6. Lactaat dehydrogenase (LDH)
Het is een enzym dat voornamelijk voorkomt in de hartspier, maar ook in de skeletspieren, lever, longen en nieren. LDH gaat gemakkelijk over in het bloedserum wanneer de cellen afsterven. De toename van de concentratie (400-2300 U / l) wordt na 12-24 uur waargenomen. na een hartaanval. Significante toenames zijn te zien tot 10 dagen nadat een deel van de hartspier is overleden.
7. NT-ProBNP
NT-proBNP (N-terminaal B-type natriuretisch propeptide) is een van de markers van overbelasting van het hartvolume. Verhoogde niveaus van NT-proBNP worden gezien bij hartfalen, myocardinfarct en hypertensie.
8. Lipogram
Een lipogram is een test die het lipidengehalte bepaalt: totaal cholesterol, triglyceriden, HDL-cholesterol, LDL-cholesterol, die wordt uitgevoerd om het risico op coronaire hartziekte te beoordelen.
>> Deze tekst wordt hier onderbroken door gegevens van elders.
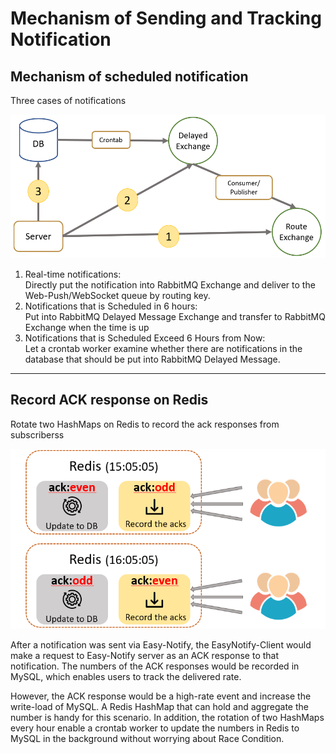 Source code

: # Mechanism of Sending and Tracking Notification
## Mechanism of scheduled notification  
Three cases of notifications
<p align="center">
  <img src="./imgs/notification-flow.png" alt="Notification Flow Chart" width="800" />
</p>

1. Real-time notifications:  
Directly put the notification into RabbitMQ Exchange and deliver to the Web-Push/WebSocket queue by routing key.
2. Notifications that is Scheduled in 6 hours:  
Put into RabbitMQ Delayed Message Exchange and transfer to RabbitMQ Exchange when the time is up
3. Notifications that is Scheduled Exceed 6 Hours from Now:  
Let a crontab worker examine whether there are notifications in the database that should be put into RabbitMQ Delayed Message.  
----------

## Record ACK response on Redis  
Rotate two HashMaps on Redis to record the ack responses from subscriberss
<p align="center">
  <img src="./imgs/ack-response.png" alt="./imgs/ack-response.png" width="800" />
</p>

After a notification was sent via Easy-Notify, the EasyNotify-Client would make a request to Easy-Notify server as an ACK response to that notification. The numbers of the ACK responses would be recorded in MySQL, which enables users to track the delivered rate.

However, the ACK response would be a high-rate event and increase the write-load of MySQL. A Redis HashMap that can hold and aggregate the number is handy for this scenario. In addition, the rotation of two HashMaps every hour enable a crontab worker to update the numbers in Redis to MySQL in the background without worrying about Race Condition.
Het zijn betrouwbare indicatoren voor de kans op een hartaanval of beroerte veroorzaakt door verstopping van de bloedvaten.
9. Elektrolyten (natrium, kalium)
Dankzij kalium wordt een enzym geactiveerd dat het hart van energie voorziet, en dus tot werken stimuleert. Tijdens lichamelijke inspanning verhoogt het de hartcontracties om het lichaam beter van zuurstof te voorzien. Bovendien, dankzij hem, evenals magnesium en calcium, klopt het hart regelmatig.
Natrium werkt op zijn beurt samen met kalium. Wanneer de verhoudingen tussen deze elementen worden verstoord, kan kalium zijn basisfuncties niet vervullen. Natrium speelt ook een zeer belangrijke rol bij het beheersen van de bloeddruk.
Daarom kan een onjuiste concentratie van deze elementen duiden op een disfunctie van het cardiovasculaire systeem.